Source records:
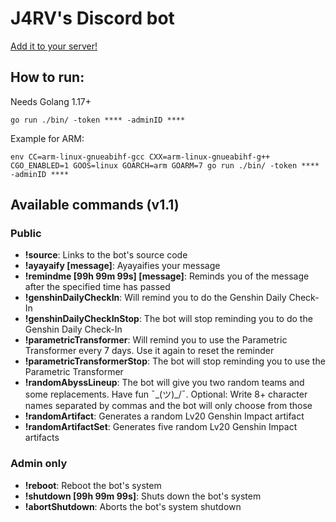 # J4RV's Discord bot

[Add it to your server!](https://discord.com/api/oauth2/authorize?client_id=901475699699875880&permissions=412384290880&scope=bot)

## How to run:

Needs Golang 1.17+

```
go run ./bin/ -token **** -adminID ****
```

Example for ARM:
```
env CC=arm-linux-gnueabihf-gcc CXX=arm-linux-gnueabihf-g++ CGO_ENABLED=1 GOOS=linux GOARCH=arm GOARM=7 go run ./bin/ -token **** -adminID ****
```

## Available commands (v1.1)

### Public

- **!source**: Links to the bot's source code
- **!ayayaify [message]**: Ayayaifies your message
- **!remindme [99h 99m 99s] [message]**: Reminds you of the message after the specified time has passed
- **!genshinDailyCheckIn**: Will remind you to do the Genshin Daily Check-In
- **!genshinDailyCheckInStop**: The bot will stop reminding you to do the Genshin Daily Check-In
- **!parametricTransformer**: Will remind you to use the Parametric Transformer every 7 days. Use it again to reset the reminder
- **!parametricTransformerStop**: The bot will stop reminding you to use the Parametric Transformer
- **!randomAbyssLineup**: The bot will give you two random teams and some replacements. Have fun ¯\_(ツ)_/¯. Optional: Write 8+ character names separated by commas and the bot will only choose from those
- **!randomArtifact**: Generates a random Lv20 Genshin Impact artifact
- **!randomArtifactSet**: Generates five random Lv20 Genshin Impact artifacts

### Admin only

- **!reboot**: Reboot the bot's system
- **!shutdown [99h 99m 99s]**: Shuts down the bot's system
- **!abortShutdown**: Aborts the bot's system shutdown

* * *

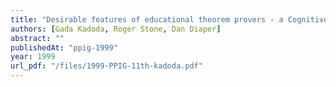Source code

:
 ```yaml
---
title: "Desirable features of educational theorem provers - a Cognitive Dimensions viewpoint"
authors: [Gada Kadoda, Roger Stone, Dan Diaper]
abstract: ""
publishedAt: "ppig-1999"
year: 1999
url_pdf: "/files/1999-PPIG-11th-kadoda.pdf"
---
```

---

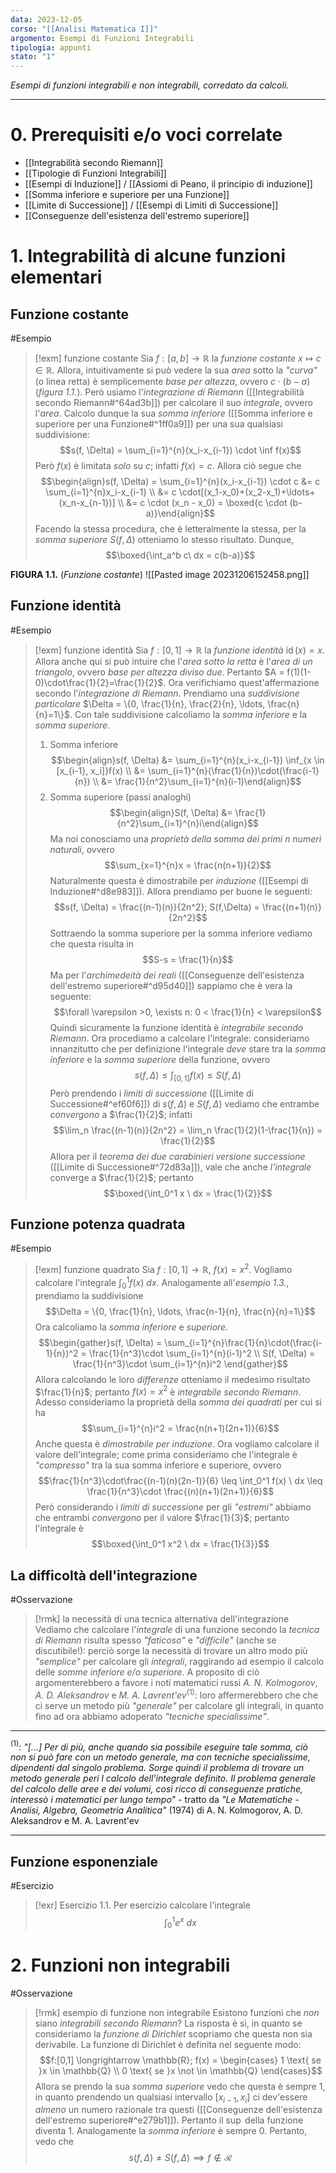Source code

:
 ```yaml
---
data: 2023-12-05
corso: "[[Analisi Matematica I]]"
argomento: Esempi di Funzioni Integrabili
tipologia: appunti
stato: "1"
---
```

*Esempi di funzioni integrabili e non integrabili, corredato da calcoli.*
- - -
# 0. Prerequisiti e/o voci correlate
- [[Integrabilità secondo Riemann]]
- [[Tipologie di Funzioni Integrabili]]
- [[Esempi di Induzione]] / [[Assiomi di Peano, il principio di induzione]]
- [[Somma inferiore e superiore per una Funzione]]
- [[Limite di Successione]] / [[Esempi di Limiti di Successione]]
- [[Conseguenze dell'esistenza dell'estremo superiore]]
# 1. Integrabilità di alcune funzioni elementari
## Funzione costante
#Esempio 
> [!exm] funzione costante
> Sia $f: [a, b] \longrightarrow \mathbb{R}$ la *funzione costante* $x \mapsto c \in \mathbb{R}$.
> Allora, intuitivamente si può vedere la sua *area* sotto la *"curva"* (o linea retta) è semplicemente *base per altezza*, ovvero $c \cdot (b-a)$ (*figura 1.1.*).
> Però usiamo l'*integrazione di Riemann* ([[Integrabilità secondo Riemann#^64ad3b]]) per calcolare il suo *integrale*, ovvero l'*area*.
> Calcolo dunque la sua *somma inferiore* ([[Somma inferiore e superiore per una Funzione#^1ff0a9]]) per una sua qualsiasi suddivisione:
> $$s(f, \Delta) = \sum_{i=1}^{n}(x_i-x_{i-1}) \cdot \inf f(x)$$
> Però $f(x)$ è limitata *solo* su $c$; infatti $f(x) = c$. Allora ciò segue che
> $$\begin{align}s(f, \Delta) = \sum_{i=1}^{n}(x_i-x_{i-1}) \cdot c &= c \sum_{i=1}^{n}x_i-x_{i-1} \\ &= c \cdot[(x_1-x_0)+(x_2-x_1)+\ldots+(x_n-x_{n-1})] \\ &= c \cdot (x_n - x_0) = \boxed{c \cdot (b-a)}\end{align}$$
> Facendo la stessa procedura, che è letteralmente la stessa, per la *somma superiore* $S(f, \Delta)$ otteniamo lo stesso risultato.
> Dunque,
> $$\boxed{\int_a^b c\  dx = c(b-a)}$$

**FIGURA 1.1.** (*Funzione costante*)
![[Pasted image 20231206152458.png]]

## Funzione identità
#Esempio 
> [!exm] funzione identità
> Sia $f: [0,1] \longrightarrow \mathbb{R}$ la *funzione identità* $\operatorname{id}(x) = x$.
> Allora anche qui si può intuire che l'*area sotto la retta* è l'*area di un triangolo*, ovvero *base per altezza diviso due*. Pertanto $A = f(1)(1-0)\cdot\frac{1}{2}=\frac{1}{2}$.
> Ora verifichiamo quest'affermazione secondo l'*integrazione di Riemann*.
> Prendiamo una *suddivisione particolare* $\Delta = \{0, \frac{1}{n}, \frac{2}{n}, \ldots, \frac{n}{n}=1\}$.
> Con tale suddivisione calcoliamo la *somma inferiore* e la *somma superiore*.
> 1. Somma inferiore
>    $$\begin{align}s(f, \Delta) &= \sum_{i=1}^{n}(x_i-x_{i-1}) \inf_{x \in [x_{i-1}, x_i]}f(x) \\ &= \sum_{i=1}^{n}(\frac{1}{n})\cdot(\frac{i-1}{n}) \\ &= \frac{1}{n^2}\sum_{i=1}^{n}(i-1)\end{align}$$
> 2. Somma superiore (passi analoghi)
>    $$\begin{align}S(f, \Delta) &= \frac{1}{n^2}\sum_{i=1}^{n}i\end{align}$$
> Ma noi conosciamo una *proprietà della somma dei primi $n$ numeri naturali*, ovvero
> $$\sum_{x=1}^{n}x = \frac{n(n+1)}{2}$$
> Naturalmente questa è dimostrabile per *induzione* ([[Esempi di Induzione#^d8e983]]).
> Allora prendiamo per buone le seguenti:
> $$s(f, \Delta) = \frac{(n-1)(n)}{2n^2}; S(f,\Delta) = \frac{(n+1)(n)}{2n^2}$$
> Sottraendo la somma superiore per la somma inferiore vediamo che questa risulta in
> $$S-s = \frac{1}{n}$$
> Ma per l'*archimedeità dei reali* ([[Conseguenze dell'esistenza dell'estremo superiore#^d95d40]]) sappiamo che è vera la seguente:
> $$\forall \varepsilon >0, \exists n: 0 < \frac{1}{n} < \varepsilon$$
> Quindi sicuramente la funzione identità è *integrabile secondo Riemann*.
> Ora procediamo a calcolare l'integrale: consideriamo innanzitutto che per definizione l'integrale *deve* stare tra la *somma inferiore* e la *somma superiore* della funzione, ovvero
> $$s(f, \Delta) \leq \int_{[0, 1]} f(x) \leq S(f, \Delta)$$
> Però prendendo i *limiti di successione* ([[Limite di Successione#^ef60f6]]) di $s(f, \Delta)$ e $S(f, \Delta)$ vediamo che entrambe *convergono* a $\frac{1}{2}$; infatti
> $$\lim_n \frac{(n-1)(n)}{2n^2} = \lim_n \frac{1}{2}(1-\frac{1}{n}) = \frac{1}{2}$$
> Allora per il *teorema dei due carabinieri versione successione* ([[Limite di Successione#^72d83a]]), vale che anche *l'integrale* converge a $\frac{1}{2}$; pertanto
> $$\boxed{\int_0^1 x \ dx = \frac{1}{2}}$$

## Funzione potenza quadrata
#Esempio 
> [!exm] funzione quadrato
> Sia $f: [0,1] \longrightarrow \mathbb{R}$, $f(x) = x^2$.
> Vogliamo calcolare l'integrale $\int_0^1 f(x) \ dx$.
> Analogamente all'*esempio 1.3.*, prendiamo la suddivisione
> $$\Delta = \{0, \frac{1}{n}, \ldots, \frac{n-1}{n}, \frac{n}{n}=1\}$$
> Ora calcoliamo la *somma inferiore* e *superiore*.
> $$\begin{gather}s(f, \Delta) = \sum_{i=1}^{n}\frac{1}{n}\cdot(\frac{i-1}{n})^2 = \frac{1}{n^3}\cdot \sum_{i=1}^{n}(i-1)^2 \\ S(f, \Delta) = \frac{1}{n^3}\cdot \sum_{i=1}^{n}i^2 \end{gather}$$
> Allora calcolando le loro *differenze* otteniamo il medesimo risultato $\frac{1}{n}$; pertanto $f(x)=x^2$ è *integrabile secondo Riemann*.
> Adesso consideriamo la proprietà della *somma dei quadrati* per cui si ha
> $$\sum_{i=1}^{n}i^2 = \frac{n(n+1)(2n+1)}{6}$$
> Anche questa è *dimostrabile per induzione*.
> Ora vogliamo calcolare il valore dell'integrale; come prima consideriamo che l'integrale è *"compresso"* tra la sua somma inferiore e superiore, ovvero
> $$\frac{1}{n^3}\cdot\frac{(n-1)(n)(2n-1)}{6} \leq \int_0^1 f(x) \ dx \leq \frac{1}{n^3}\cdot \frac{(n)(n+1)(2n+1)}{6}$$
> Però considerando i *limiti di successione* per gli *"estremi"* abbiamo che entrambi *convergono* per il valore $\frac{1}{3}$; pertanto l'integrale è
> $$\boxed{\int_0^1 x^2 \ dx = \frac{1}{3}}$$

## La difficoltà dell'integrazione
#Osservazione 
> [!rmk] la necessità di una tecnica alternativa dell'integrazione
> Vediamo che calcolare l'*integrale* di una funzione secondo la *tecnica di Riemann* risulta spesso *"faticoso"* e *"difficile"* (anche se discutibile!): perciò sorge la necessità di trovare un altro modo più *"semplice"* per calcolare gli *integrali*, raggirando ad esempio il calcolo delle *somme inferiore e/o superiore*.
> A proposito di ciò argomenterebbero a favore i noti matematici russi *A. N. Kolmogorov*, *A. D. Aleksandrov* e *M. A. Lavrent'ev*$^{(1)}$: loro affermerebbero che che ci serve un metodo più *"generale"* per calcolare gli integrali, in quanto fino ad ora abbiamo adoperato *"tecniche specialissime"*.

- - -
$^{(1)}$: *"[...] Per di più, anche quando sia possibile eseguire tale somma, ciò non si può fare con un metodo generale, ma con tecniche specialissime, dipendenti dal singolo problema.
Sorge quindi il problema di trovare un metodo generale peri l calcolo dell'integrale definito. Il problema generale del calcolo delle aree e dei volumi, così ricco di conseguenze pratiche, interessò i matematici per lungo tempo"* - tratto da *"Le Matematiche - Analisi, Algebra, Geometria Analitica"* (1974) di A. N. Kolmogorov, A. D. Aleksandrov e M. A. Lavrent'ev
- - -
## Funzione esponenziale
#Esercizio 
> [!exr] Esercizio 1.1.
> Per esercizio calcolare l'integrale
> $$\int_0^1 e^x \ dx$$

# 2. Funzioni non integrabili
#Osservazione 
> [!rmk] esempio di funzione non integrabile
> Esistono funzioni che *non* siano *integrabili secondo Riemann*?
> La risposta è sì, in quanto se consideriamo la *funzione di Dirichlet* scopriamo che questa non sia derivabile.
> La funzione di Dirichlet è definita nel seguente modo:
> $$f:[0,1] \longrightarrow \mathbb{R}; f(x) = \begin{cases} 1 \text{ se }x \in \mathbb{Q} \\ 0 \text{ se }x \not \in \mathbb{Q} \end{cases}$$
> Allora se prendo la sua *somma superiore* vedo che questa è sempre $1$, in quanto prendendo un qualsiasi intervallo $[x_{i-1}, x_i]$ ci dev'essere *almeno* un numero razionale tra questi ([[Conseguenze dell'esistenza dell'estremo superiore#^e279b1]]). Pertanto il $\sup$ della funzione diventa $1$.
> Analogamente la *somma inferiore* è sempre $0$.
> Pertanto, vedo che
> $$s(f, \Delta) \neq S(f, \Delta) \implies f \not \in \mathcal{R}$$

- **PROBLEM TO SOLVE**: Please find every line in the records that contains the word "Dirichlet", and copy it out.

- **ANSWER BELOW**:
> La risposta è sì, in quanto se consideriamo la *funzione di Dirichlet* scopriamo che questa non sia derivabile.
> La funzione di Dirichlet è definita nel seguente modo:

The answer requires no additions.